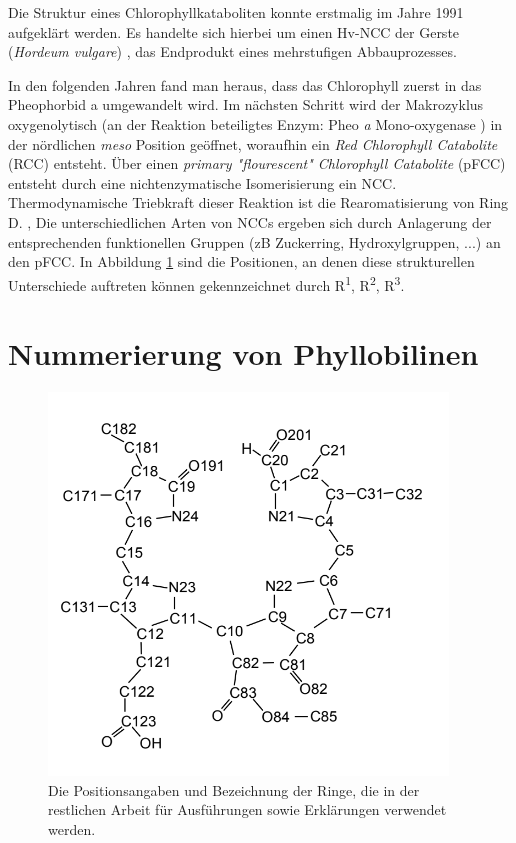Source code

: Die Struktur eines Chlorophyllkataboliten konnte erstmalig im Jahre 1991 aufgeklärt werden. Es handelte sich hierbei um einen Hv-\gls{NCC} der Gerste (\textit{Hordeum vulgare}) \cite{ErsterKatabolit}, das Endprodukt eines mehrstufigen Abbauprozesses. 

In den folgenden Jahren fand man heraus, dass das Chlorophyll zuerst in das Pheophorbid a umgewandelt wird. Im nächsten Schritt wird der Makrozyklus oxygenolytisch (an der Reaktion beteiligtes Enzym: Pheo \textit{a} Mono-oxygenase \cite{ChlorophyllCatabolitesEnzyme}) in der nördlichen \textit{meso} Position geöffnet, woraufhin ein \textit{Red Chlorophyll Catabolite} (RCC) entsteht. 
Über einen \textit{primary "flourescent" Chlorophyll Catabolite} (pFCC) entsteht durch eine nichtenzymatische Isomerisierung ein \gls{NCC}. Thermodynamische Triebkraft dieser Reaktion ist die Rearomatisierung von Ring D. \cite{FCCKatabolit}, \cite{ChlorophyllCatabolites} Die unterschiedlichen Arten von \gls{NCC}s ergeben sich durch Anlagerung der entsprechenden funktionellen Gruppen (\gls{zB} Zuckerring, Hydroxylgruppen, ...) an den pFCC. \cite{ChlorophyllCatabolites} In Abbildung \ref{fig:Chlorophyllabbau} sind die Positionen, an denen diese strukturellen Unterschiede auftreten können gekennzeichnet durch R\textsuperscript{1}, R\textsuperscript{2}, R\textsuperscript{3}.

\section{Nummerierung von Phyllobilinen}

\begin{figure}[!hbtp]
  \centering
  \includegraphics[scale=0.61]{figures/Kapitel2/VWA_Chl-Nummerierung.png}
  \caption[Nummerierung von Phyllobilinen, Quelle: Mathias Scherl]{Die Positionsangaben und Bezeichnung der Ringe, die in der restlichen Arbeit für Ausführungen sowie Erklärungen verwendet werden.}
  \label{fig:Chlorophyllabbau}
\end{figure}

■ ■ ■

▸ **WORK ITEM**: Set down exactly the lines from the start of the records through the line containing "In den folgenden", both included, and omit the pictures.

▸ **SOLVED EXERCISE**:
Source code

: Die Struktur eines Chlorophyllkataboliten konnte erstmalig im Jahre 1991 aufgeklärt werden. Es handelte sich hierbei um einen Hv-\gls{NCC} der Gerste (\textit{Hordeum vulgare}) \cite{ErsterKatabolit}, das Endprodukt eines mehrstufigen Abbauprozesses. 

In den folgenden Jahren fand man heraus, dass das Chlorophyll zuerst in das Pheophorbid a umgewandelt wird. Im nächsten Schritt wird der Makrozyklus oxygenolytisch (an der Reaktion beteiligtes Enzym: Pheo \textit{a} Mono-oxygenase \cite{ChlorophyllCatabolitesEnzyme}) in der nördlichen \textit{meso} Position geöffnet, woraufhin ein \textit{Red Chlorophyll Catabolite} (RCC) entsteht. 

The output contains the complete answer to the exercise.